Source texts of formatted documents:
- Opening Delimiter -

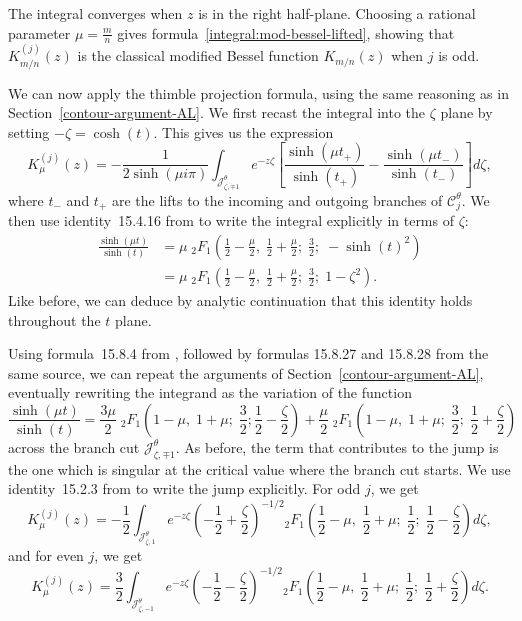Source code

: \documentclass{article}
\theoremstyle{definition}
\theoremstyle{plain}
\begin{document}
The integral converges when $z$ is in the right half-plane. Choosing a rational parameter $\mu = \tfrac{m}{n}$ gives formula~\eqref{integral:mod-bessel-lifted}, showing that $K^{(j)}_{m/n}(z)$ is the classical modified Bessel function $K_{m/n}(z)$ when $j$ is odd.

We can now apply the thimble projection formula, using the same reasoning as in Section~\ref{contour-argument-AL}. We first recast the integral into the $\zeta$ plane by setting $-\zeta = \cosh(t)$. This gives us the expression
\[ K^{(j)}_\mu(z) = -\frac{1}{2\sinh(\mu i\pi)} \int_{\mathcal{J}^\theta_{\zeta, \mp 1}} e^{-z\zeta} \left[ \frac{\sinh(\mu t_+)}{\sinh(t_+)} - \frac{\sinh(\mu t_-)}{\sinh(t_-)} \right] d\zeta, \]
where $t_-$ and $t_+$ are the lifts to the incoming and outgoing branches of $\mathcal{C}^\theta_j$. We then use identity~15.4.16 from \cite{dlmf} to write the integral explicitly in terms of $\zeta$:
\begin{align*}
\frac{\sinh(\mu t)}{\sinh(t)} & = \mu\;{}_2F_1\left(\frac{1}{2} - \frac{\mu}{2},\;\frac{1}{2} + \frac{\mu}{2};\;\frac{3}{2};\;-\sinh(t)^2\right) \\
& = \mu\;{}_2F_1\left(\frac{1}{2} - \frac{\mu}{2},\;\frac{1}{2} + \frac{\mu}{2};\;\frac{3}{2};\;1 - \zeta^2\right).
\end{align*}
Like before, we can deduce by analytic continuation that this identity holds throughout the $t$ plane.

Using formula~15.8.4 from \cite{dlmf}, followed by formulas 15.8.27 and 15.8.28 from the same source, we can repeat the arguments of Section~\ref{contour-argument-AL}, eventually rewriting the integrand as the variation of the function
\[ \frac{\sinh(\mu t)}{\sinh(t)} = \frac{3\mu}{2}\;{}_2F_1\left(1 - \mu,\;1 + \mu;\;\frac{3}{2};\frac{1}{2} - \frac{\zeta}{2}\right) + \frac{\mu}{2}\;{}_2F_1\left(1 - \mu,\;1 + \mu;\;\frac{3}{2};\;\frac{1}{2} + \frac{\zeta}{2}\right) \]
across the branch cut $\mathcal{J}^\theta_{\zeta, \mp 1}$. As before, the term that contributes to the jump is the one which is singular at the critical value where the branch cut starts. We use identity~15.2.3 from \cite{dlmf} to write the jump explicitly. For odd $j$, we get
\begin{equation}\label{eq: K_j_mu at 1}
  K^{(j)}_\mu(z) = -\frac{1}{2} \int_{\mathcal{J}^\theta_{\zeta, 1}} e^{-z\zeta} \left(-\frac{1}{2}+\frac{\zeta}{2}\right)^{-1/2} {}_2F_1\left(\frac{1}{2} - \mu,\;\frac{1}{2} + \mu;\;\frac{1}{2};\;\frac{1}{2} - \frac{\zeta}{2}\right) d\zeta,  
\end{equation}
and for even $j$, we get
\begin{equation}\label{eq: K_j_mu at -1}
 K^{(j)}_\mu(z) = \frac{3}{2} \int_{\mathcal{J}^\theta_{\zeta, -1}} e^{-z\zeta} \left(-\frac{1}{2}-\frac{\zeta}{2}\right)^{-1/2} {}_2F_1\left(\frac{1}{2} - \mu,\;\frac{1}{2} + \mu;\;\frac{1}{2};\;\frac{1}{2} + \frac{\zeta}{2}\right) d\zeta. 
\end{equation}
\end{document}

- Closing Delimiter -

Problem details: Each line in the data that holds the string "function" needs to be copied.

Output:
The integral converges when $z$ is in the right half-plane. Choosing a rational parameter $\mu = \tfrac{m}{n}$ gives formula~\eqref{integral:mod-bessel-lifted}, showing that $K^{(j)}_{m/n}(z)$ is the classical modified Bessel function $K_{m/n}(z)$ when $j$ is odd.
Using formula~15.8.4 from \cite{dlmf}, followed by formulas 15.8.27 and 15.8.28 from the same source, we can repeat the arguments of Section~\ref{contour-argument-AL}, eventually rewriting the integrand as the variation of the function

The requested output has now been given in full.